How like it? Just physical events that would fill in the gaps? The actual occurrences of the miracles or natural disasters befalling the earth in a way that wouldn't make sense without miracles? If you disregard the above as being unsubstantive musings the real meat of my inquiry is here; what exactly does the 'negative space' left behind by his rationale - when you don't include religion - *look like?* Are we sure that rationale, sans the parts left broadly unexplained without Christ, are infallible enough to predicate such a leap of faith on? You seem to think so and I am not doubting, but I am asking.
Put up to it, what that man meant there by 'like it' is important and I wonder what you think of this.
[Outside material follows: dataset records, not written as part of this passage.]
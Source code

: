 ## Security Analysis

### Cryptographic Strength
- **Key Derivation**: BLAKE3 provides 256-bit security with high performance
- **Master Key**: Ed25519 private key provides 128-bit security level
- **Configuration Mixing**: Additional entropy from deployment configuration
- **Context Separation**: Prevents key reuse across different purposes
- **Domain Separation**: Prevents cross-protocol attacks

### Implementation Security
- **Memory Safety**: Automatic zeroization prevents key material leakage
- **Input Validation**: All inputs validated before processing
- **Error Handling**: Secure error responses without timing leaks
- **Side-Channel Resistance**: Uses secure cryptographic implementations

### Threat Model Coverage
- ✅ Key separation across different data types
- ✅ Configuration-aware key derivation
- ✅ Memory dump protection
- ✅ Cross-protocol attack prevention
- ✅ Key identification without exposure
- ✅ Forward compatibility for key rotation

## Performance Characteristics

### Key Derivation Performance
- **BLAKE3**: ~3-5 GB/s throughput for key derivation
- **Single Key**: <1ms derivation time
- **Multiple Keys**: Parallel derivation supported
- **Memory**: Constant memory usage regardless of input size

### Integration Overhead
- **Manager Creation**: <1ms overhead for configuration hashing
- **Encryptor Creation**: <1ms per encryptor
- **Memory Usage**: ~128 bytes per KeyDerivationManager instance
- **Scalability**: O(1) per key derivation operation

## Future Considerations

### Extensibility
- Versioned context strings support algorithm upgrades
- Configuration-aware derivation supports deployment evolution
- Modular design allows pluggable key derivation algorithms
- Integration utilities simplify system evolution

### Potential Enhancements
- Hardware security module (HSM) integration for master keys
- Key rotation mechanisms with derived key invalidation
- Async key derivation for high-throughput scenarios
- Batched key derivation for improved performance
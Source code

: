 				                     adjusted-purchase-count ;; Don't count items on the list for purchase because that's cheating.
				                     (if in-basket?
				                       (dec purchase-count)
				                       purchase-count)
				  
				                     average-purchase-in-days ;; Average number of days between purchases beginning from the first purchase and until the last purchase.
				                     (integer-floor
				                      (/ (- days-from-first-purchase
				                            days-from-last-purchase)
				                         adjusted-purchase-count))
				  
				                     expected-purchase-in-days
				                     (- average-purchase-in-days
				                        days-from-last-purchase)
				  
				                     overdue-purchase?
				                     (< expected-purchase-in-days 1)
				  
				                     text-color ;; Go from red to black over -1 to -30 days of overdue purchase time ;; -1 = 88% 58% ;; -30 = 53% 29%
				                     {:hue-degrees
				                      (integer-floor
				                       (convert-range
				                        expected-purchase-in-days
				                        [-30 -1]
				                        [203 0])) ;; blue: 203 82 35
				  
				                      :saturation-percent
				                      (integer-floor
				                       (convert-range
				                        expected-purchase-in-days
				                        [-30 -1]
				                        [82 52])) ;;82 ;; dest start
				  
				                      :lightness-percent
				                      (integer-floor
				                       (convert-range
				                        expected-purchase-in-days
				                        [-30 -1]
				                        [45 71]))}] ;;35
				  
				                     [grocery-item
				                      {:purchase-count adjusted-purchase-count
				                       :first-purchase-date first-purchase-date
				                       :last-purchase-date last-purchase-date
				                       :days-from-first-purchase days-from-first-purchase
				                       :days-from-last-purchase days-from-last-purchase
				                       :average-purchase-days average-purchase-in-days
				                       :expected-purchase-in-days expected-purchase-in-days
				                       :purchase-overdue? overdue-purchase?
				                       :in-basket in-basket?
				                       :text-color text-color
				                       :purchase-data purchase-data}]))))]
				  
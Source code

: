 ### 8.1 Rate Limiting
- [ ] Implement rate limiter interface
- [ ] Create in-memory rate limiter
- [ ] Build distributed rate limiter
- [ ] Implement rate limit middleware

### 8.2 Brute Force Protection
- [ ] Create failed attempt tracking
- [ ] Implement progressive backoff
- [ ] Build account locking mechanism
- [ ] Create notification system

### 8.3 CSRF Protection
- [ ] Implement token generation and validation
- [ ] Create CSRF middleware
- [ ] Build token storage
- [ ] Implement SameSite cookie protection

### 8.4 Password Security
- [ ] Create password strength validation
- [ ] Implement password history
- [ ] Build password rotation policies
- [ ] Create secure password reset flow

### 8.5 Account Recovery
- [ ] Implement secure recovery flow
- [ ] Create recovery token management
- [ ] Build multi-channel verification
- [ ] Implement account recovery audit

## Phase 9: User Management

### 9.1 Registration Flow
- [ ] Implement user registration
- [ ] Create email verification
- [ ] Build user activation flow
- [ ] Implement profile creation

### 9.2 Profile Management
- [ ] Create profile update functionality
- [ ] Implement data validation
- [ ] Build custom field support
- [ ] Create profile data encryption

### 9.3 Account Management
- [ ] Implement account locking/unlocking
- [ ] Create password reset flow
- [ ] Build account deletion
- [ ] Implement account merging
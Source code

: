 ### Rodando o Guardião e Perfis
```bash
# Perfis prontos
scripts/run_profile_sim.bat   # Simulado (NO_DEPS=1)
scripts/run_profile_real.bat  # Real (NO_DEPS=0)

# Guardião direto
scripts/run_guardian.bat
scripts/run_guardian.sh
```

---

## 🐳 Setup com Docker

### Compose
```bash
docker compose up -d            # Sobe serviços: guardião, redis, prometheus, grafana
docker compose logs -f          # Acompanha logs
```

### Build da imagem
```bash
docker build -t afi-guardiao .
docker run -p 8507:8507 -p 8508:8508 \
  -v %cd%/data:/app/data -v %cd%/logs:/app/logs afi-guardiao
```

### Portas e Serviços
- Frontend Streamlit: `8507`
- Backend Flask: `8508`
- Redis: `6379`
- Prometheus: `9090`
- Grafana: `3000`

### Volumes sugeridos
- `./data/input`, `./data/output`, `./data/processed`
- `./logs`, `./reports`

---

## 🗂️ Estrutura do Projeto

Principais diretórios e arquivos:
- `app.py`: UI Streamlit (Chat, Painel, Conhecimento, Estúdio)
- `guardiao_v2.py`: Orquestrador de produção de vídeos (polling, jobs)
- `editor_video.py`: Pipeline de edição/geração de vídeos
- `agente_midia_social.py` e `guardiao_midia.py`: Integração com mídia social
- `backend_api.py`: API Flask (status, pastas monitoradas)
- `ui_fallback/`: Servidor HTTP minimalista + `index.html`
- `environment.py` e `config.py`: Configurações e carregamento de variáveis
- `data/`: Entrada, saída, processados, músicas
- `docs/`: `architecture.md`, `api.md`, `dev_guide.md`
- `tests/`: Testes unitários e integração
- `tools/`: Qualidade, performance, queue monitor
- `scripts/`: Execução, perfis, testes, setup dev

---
In addendum, thanks for the food for thought. You have at least in some way reinvigorated an aspirant aghast or even childlike wonder in me and my inner adventurer, I've always had a dream of being in a storybook like the tales I've read and the idea we might exist in a reality that channels a distinct sense of wonder that could stand proudly on a bookshelf besides some of our historical literary landmarks (be they within something as childishly fun as manga or historically exalting as Zarathustra) does knock the ground beneath some of my quips earlier, given that I probably couldn't be more happier than I'd be knowing our universe *may well be* playing host to that kind of sublimity.
Yes and what you say above points to the fact that we are continuous-contiguous with our-Self across the threshold of
physical death too. Again, it is only the materialist and mystical nondualist who deny this fact by adding on their own unwarranted assumptions rather than sticking with the givens of our immanent experience. BK is right about deep sleep (based on what you say above) but refuses to extend that same logic to the threshold of physical death. What Barfield is referring to is this same sort of phenomenology - based on nothing but our immanent experience and representations of the world through language and images (mythology), we can conclude that certain patterns of cognitive development are necessary at the individual and collective level to explain that experience. That extends not only to "psychology" (
psyche is another word for soul-spirit) but to matters of history and cultural development as well. The mythic progression, which reflects this evolution of perception-cognition, from ancient India to the present day is clear and, if one did not have any historical accounts of Christ smack in the Center of that progression, one would need to invent some individual personality who incarnated the infinite spiritual within the finite material at that time and thereby provided an impulse towards the material world being reunited with the spiritual through our own individual cognitive activity.